Apostle (2018): Ketika Gareth Evans Bercerita Tentang Nabi Palsu

Setelah film martial arts, Gareth Evans akhirnya mencoba warna baru dalam membuat film. Dan warna yang dipilihnya adalah horror-period yang dipadu dengan spiritualitas, Apostle (2018).

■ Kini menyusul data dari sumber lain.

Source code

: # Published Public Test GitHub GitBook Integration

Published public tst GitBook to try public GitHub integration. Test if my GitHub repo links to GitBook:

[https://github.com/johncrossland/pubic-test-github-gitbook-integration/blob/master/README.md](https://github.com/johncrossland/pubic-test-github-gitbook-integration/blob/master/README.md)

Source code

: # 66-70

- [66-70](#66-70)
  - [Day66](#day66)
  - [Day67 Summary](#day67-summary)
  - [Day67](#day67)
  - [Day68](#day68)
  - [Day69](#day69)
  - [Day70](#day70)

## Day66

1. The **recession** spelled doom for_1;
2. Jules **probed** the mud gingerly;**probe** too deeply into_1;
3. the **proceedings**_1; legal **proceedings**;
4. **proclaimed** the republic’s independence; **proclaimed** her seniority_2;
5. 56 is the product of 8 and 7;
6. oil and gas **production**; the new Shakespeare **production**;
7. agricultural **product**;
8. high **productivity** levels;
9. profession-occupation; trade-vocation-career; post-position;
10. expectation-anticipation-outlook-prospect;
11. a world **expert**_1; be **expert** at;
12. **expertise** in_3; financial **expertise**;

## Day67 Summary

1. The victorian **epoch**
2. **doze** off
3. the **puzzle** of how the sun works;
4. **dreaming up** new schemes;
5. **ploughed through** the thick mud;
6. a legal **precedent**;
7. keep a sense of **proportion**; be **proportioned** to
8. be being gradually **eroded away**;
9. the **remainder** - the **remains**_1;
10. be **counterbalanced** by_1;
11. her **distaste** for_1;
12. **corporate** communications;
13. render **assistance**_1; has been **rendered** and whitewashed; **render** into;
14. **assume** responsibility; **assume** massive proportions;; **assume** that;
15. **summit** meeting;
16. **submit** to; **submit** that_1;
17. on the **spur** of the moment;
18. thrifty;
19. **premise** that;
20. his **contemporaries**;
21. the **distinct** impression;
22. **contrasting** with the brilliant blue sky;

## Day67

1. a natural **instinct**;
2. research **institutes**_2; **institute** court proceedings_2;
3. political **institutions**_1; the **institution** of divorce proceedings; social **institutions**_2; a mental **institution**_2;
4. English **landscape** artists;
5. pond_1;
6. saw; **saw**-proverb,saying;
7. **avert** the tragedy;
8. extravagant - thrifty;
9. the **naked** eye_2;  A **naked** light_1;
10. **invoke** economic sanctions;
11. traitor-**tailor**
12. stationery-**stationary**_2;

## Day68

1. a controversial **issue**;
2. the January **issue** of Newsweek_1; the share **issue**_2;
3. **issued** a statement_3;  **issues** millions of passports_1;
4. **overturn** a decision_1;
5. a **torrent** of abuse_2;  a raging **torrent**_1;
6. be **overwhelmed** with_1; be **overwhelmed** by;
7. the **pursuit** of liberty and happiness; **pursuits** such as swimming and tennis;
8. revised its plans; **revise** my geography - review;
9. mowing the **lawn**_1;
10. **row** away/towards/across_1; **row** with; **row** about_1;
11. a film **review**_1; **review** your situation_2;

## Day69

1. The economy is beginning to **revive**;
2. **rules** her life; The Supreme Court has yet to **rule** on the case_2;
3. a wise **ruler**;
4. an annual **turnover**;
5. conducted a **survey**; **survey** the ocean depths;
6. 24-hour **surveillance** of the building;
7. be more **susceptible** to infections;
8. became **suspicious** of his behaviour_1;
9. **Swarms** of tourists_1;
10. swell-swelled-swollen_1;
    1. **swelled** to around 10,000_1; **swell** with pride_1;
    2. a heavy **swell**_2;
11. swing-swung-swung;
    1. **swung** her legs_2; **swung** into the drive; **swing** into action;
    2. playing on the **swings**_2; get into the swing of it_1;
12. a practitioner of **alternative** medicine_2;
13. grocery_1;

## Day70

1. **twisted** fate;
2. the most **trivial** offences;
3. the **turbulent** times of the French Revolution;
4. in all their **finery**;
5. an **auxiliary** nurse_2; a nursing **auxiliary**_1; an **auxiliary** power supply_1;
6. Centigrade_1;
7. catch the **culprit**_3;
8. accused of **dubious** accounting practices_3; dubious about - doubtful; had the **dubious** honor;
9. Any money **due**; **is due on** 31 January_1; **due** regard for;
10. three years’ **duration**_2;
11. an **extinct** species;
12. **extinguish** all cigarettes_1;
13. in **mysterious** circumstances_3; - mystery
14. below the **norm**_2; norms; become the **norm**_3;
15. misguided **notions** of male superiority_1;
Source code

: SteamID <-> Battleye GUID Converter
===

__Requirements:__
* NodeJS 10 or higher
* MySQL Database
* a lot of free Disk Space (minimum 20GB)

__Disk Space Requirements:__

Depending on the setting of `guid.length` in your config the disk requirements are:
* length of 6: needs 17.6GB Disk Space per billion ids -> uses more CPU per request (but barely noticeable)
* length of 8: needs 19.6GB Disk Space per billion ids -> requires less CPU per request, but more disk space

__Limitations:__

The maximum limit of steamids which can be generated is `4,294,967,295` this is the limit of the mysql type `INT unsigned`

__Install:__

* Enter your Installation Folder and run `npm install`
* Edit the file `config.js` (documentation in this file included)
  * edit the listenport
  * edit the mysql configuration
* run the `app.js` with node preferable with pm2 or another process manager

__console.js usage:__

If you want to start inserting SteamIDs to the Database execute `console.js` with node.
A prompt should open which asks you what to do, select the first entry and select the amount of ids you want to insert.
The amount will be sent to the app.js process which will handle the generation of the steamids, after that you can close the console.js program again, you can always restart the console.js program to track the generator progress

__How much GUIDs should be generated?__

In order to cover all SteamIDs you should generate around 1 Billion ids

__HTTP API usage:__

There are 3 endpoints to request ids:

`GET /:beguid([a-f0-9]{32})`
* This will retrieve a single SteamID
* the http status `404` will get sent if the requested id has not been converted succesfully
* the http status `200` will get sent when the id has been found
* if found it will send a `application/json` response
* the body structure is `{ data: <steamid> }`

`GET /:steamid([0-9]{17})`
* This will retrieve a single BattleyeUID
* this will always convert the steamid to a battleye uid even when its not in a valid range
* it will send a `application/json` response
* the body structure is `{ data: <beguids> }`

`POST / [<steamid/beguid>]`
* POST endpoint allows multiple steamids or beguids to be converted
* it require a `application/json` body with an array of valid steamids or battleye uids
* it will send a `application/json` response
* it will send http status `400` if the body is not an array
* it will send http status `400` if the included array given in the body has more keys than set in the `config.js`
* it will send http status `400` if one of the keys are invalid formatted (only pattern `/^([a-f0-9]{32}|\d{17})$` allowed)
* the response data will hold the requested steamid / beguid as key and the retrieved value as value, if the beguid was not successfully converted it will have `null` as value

Pada tahun 1905, Thomas Richardson melakukan perjalanan ke pulau terpencil di Welsh untuk menyelamatkan saudara perempuannya, Jennifer, yang telah diculik dan ditahan untuk mendapatkan tebusan oleh sekte misterius. Menyamar sebagai mualaf, Thomas bertemu dengan pemimpinnya, Malcolm Howe, yang mendirikan sekte dengan dua narapidana lainnya, Frank dan Quinn. Mereka mengklaim bahwa pulau tandus itu dibuat subur melalui pengorbanan darah. Thomas menemukan putra Frank, Jeremy, dan putri Quinn, Ffion, yang menyelinap pulang setelah kencan. Dia memaksa Jeremy untuk mengakui bahwa Jennifer diculik untuk tebusan, karena sekte tersebut tidak memiliki sumber daya untuk membayar pengorbanan hewan berkelanjutan yang diperlukan untuk menjaga kesuburan pulau itu.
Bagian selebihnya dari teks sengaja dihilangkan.